An Englishman. In this, my final summer. He shouldn’t be here, not on this island, not in this yard, for this is my place, my retreat, where I sit, alone, at the end of the day, hidden by the whitewashed walls from the rest of the island, from the islanders, the evening sun on my closed eyes as I dissect the day’s language and analyse the phrases and inflections, the intonations and borrowings, hunting for influences of English, for traces of that foreign language creeping onto the island, into the houses, into the mouths and onto the tongues of the islanders, tracking those tiny utterances that signal change, marking the beginning of the end of Irish on the island, these thoughts, this knowledge, encased and protected by the smallness and stillness of this yard, with only the birds to hear my mutterings, as it was in the wood-panelled courtyard of my grandmother’s house on the edge of the village far from the town, further still from the city, sitting on my own at the circular table cast of iron, under the willow tree, the birds above me, around me, witness to my childhood mumblings on those early summer mornings, my parents, my aunts, my cousins still sleeping, my grandmother in the kitchen, humming as she prepared my hot chocolate, a freshness and softness to her movements that would later, as the day aged, become irritated and hardened, but then, in the early morning, as I sat outside, alone in the courtyard, as she stirred the chocolate powder into the warm milk, she was gentle, smiling as she set the blue and white bowl in front of me, smiling still when she returned from the kitchen with a basket of bread, with butter and jam, with a teaspoon, a knife, a napkin and a glass of water, setting them all in front of me, ruffling my hair, telling me how happy she was to see me again, to have me to stay, and I, aware even then of the transience of our intimacy, kissed her hand, her skin not yet old but beginning to grow old, holding her until she pulled away and returned to the kitchen, her slippers slapping the tiled floor still to be warmed by the day’s sun, leaving me alone again with the birds.

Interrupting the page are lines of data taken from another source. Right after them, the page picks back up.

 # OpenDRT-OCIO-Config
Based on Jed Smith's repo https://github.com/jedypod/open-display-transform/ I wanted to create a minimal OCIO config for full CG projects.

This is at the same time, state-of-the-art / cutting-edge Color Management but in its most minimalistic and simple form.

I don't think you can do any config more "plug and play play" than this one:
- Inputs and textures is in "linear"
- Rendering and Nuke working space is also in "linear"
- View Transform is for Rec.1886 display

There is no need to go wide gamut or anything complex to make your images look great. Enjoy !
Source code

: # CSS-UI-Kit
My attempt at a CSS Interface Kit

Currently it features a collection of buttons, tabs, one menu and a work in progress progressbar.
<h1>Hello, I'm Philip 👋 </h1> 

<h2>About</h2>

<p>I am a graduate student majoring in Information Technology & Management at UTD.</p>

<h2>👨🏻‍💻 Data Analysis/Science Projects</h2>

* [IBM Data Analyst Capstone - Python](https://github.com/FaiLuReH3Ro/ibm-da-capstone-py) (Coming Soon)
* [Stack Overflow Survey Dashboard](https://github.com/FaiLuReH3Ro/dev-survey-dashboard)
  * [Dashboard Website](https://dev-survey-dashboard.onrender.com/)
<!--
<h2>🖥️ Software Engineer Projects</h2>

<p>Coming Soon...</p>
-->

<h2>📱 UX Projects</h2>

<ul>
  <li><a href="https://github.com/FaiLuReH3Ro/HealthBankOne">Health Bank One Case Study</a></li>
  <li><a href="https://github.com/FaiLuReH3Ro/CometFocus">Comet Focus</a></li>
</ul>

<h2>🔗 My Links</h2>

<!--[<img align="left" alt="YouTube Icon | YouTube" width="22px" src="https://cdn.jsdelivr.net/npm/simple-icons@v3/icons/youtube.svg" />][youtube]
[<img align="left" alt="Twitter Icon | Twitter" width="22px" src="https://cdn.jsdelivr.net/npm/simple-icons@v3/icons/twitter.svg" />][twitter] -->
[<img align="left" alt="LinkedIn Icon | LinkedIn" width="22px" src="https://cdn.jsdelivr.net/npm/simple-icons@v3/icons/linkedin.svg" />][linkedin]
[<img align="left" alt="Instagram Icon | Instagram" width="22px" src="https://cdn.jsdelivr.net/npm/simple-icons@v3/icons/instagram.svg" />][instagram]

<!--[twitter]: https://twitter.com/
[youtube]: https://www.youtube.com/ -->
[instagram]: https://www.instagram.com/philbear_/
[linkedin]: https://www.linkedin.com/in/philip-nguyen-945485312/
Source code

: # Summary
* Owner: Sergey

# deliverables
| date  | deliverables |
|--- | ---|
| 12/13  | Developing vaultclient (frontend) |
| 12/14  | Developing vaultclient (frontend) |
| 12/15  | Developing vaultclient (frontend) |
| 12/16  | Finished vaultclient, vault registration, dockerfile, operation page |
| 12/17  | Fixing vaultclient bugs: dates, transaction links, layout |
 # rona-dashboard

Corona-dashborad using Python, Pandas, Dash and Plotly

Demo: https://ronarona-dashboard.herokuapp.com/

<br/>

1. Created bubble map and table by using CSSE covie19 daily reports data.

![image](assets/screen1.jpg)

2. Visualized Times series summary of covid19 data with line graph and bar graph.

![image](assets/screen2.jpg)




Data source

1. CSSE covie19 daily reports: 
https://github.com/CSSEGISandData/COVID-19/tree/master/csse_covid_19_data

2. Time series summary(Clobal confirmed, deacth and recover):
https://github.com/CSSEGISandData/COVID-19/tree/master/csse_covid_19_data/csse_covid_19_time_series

As it had been here. As I had been here. Alone, in this yard, until now, until the arrival of this Englishman with his English talk. Masson lifted the brush and slammed it against the concrete. Damn you, Lloyd. This yard is mine.

As an added bonus: as Jean-Pierre begins writing the intro to his dissertation while on the island, The Colony contains a very succinct history of the English colonisation of Ireland and how it led to the attacks that everyone is hearing about on the radio when they gather for evening meals. Lloyd and Jean-Pierre debate the effects of colonisation — Lloyd taking the view that there’s not much tragic about languages dying out if it improves a people’s economic situation — and even though Jean-Pierre (despite the burden of having rejected his mother’s cultural heritage) thinks of himself as the island’s lone cultural champion, both of these men fantasise about their work generating fame and fortune and drawing newspaper and film crews to this tiny outpost.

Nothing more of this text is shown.